Het heupgewricht bestaat uit tal van Banden en Spieren gestabiliseerd. De ligamenten die het heupgewricht stabiliseren, lopen van het heupbot naar de dij. De belangrijkste ligamenten in dit gebied zijn het ileofemorale ligament, het ischiofemorale ligament en het pubofemorale ligament. Samen vormen ze de zogenaamde Ringbanddie de heupkop vasthoudt als een knoop in een knoopsgat. Een van de 5 heupbanden loopt door het gewricht en wordt ook wel de ligamentum capitis femoris genoemd. Het gewrichtskapsel, dat ook een stabiliserend effect heeft, omgeeft de heupkop en de holte.
Talrijk Spieren in en rond het heupgewricht zorgen ervoor dat alle mogelijke bewegingen kunnen worden uitgevoerd en fungeren tevens als stabilisatoren in het gewricht. De belangrijkste spieren, samen met enkele andere, zijn de Gluteus maximus spier, medius en minimus.

Behalve de kleintjes Slagaderswaardoor de heup gewricht van bloed wordt voorzien, stroomt er een slagader in de kop van het dijbeen, ook wel de arteria capitis femoris genoemd.
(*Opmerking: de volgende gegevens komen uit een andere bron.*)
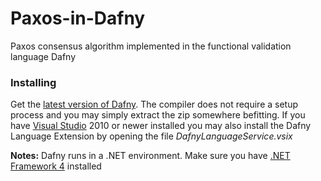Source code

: # Paxos-in-Dafny
Paxos consensus algorithm implemented in the functional validation language Dafny

### Installing
Get the [latest version of Dafny](https://dafny.codeplex.com/releases/view/135602). The compiler does not require a setup process and you may simply extract the zip somewhere befitting. If you have [Visual Studio](https://www.visualstudio.com/) 2010 or newer installed you may also install the Dafny Language Extension by opening the file *DafnyLanguageService.vsix*

**Notes:** Dafny runs in a .NET environment. Make sure you have [.NET Framework 4](http://www.microsoft.com/net) installed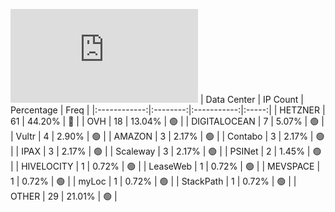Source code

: ![Diagramm](https://github.com/obajay/StateSync-snapshots/blob/main/Projects/Juno/1/README.md)
| Data Center | IP Count | Percentage | Freq |
|:------------:|:--------:|:-----------:|:-----:|
| HETZNER | 61 | 44.20% | 🔴 |
| OVH | 18 | 13.04% | 🟢 |
| DIGITALOCEAN | 7 | 5.07% | 🟢 |
| Vultr | 4 | 2.90% | 🟢 |
| AMAZON | 3 | 2.17% | 🟢 |
| Contabo | 3 | 2.17% | 🟢 |
| IPAX | 3 | 2.17% | 🟢 |
| Scaleway | 3 | 2.17% | 🟢 |
| PSINet | 2 | 1.45% | 🟢 |
| HIVELOCITY | 1 | 0.72% | 🟢 |
| LeaseWeb | 1 | 0.72% | 🟢 |
| MEVSPACE | 1 | 0.72% | 🟢 |
| myLoc | 1 | 0.72% | 🟢 |
| StackPath | 1 | 0.72% | 🟢 |
| OTHER | 29 | 21.01% | 🟢 |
Bij verwondingen of ongevallen is het altijd belangrijk om te controleren of de schepen gewond zijn geraakt. In dit geval moet gevreesd worden voor een niet onaanzienlijke bloeding enerzijds, maar ook voor een massaal onderaanbod van heup- en dijbeenderen anderzijds. Hetzelfde geldt voor verwondingen aan de zenuwen die de heupspieren voeden, die ook na een ongeval op beschadiging moeten worden gecontroleerd.
De kop van het dijbeen staat in een zeer specifieke hoek in het heupgewricht. Deze hoek is onder meer afhankelijk van de Leeftijd. Pasgeborenen en jongeren hebben een hoek van ongeveer 145 graden, volwassenen hebben een hoek van ongeveer 126 graden en voor ouderen is de hoek ongeveer 120 graden. Hoe ouder iemand wordt, hoe steiler de kop van het dijbeen in het heupgewricht staat. Er zijn nog enkele ziekten waarbij de hoek ook wordt veranderd. Bij Buigen benen (Coxa varum) is de hoek dichter bij 90 graden, terwijl de Klop op de knieën (Coxa valga) de hoek wordt steiler en kan ongeveer 170 graden bedragen. Heupgewrichten, waarvan de hoeken erg steil of erg afgeplat zijn, hebben een bepaalde hoek in vergelijking met de normale hoeken instabiliteit Aan. Door de langzame ontwikkeling kan het lichaam de instabiliteit in eerste instantie compenseren.